First off, can I assume that there is only one “me” here? We’re not talking a massive multiplayer situation where if I buy the last apple in the store, then everybody else worldwide has to have “apples” come out of their possible virtual shelf?
So, if that’s the case, then when I buy an item, what exactly does “disappear” mean here? Because in the code you originally posted, nothing really “disappears”, it just gets shifted around in the list.
Where would “somewhere else” be here? Also, what does “check” mean? Is this the “check” of “checkbox” or the “check” as a synonym for “investigate”?
What does this mean? Did you try the code I posted? I didn’t see any flickering or disappearing and reappearing. There is one virtual list that is simply a concatenation of an ngFor loop across two distinct backing lists.
No, you don’t. You may need [ngModel] and (ionChange) for those dual purposes, but remember that “banana-in-a-box” is shorthand. What [(ngModel)] means is effectively
[ngModel]="foo" (ngModelChange)="foo = $event". It’s both an input and an output binding. You do not need the banana binding on ngModel because you are doing equivalent work in (ionChange).
The main point I want to emphasize here is that fundamentally, you have a shopping cart (even more true if you’re running a grocery store). It strikes me as much more logical to group items into “stuff in my cart” and “stuff sitting on shelves” buckets, instead of going through every aisle in the store and putting a sticker on the product saying “this is in Raul’s cart” or “nope, not in Raul’s cart”.

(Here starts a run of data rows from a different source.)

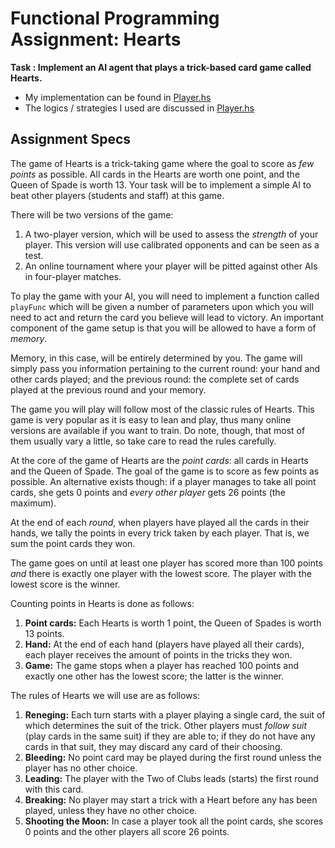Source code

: # Functional Programming Assignment: Hearts
**Task : Implement an AI agent that plays a trick-based card game called Hearts.**    
- My implementation can be found in [Player.hs](https://github.com/yezeahew/hearts-ai-player/blob/main/staticgame/Player.hs)  
- The logics / strategies I used are discussed in [Player.hs](https://github.com/yezeahew/hearts-ai-player/blob/main/staticgame/Player.hs) 

## Assignment Specs 

The game of Hearts is a trick-taking game where the goal to score as *few
points* as possible.  All cards in the Hearts are worth one point, and the
Queen of Spade is worth 13.  Your task will be to implement a simple AI to beat
other players (students and staff) at this game.

There will be two versions of the game:

 1. A two-player version, which will be used to assess the *strength* of your
    player.  This version will use calibrated opponents and can be seen as a
    test.
 2. An online tournament where your player will be pitted against other AIs in
    four-player matches.

To play the game with your AI, you will need to implement a function called
`playFunc` which will be given a number of parameters upon which you will need
to act and return the card you believe will lead to victory.  An important
component of the game setup is that you will be allowed to have a form of
*memory*.

Memory, in this case, will be entirely determined by you.  The game will simply
pass you information pertaining to the current round: your hand and other cards
played; and the previous round: the complete set of cards played at the
previous round and your memory.

The game you will play will follow most of the classic rules of Hearts.  This
game is very popular as it is easy to lean and play, thus many online versions
are available if you want to train.  Do note, though, that most of them usually
vary a little, so take care to read the rules carefully.

At the core of the game of Hearts are the *point cards*: all cards in Hearts
and the Queen of Spade.  The goal of the game is to score as few points as
possible.  An alternative exists though: if a player manages to take all point
cards, she gets 0 points and *every other player* gets 26 points (the maximum).

At the end of each *round*, when players have played all the cards in their
hands, we tally the points in every trick taken by each player.  That is, we
sum the point cards they won.

The game goes on until at least one player has scored more
than 100 points *and* there is exactly one player with the lowest score.  The
player with the lowest score is the winner.

Counting points in Hearts is done as follows:

 1. **Point cards:** Each Hearts is worth 1 point, the Queen of Spades is worth
    13 points.
 2. **Hand:** At the end of each hand (players have played all their cards),
    each player receives the amount of points in the tricks they won.
 3. **Game:** The game stops when a player has reached 100 points and exactly
    one other has the lowest score; the latter is the winner.

The rules of Hearts we will use are as follows:

 1. **Reneging:** Each turn starts with a player playing a single card, the
    suit of which determines the suit of the trick.  Other players must *follow
    suit* (play cards in the same suit) if they are able to; if they do not
    have any cards in that suit, they may discard any card of their choosing.
 2. **Bleeding:** No point card may be played during the first round unless the
    player has no other choice.
 3. **Leading:** The player with the Two of Clubs leads (starts) the first
    round with this card.
 4. **Breaking:** No player may start a trick with a Heart before any has been
    played, unless they have no other choice.
 5. **Shooting the Moon:** In case a player took all the point cards, she
    scores 0 points and the other players all score 26 points.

Now, if you do in fact have a massive multiplayer situation, then there are much more thorny concurrency issues in play, but they exist far from the realm of UI that we’re talking about here, and when it comes to UI, I think that carrying the data as two separate buckets will be easier to both manage and present than carrying it as one. One ancillary benefit would be that you no longer need the checked property on products at all.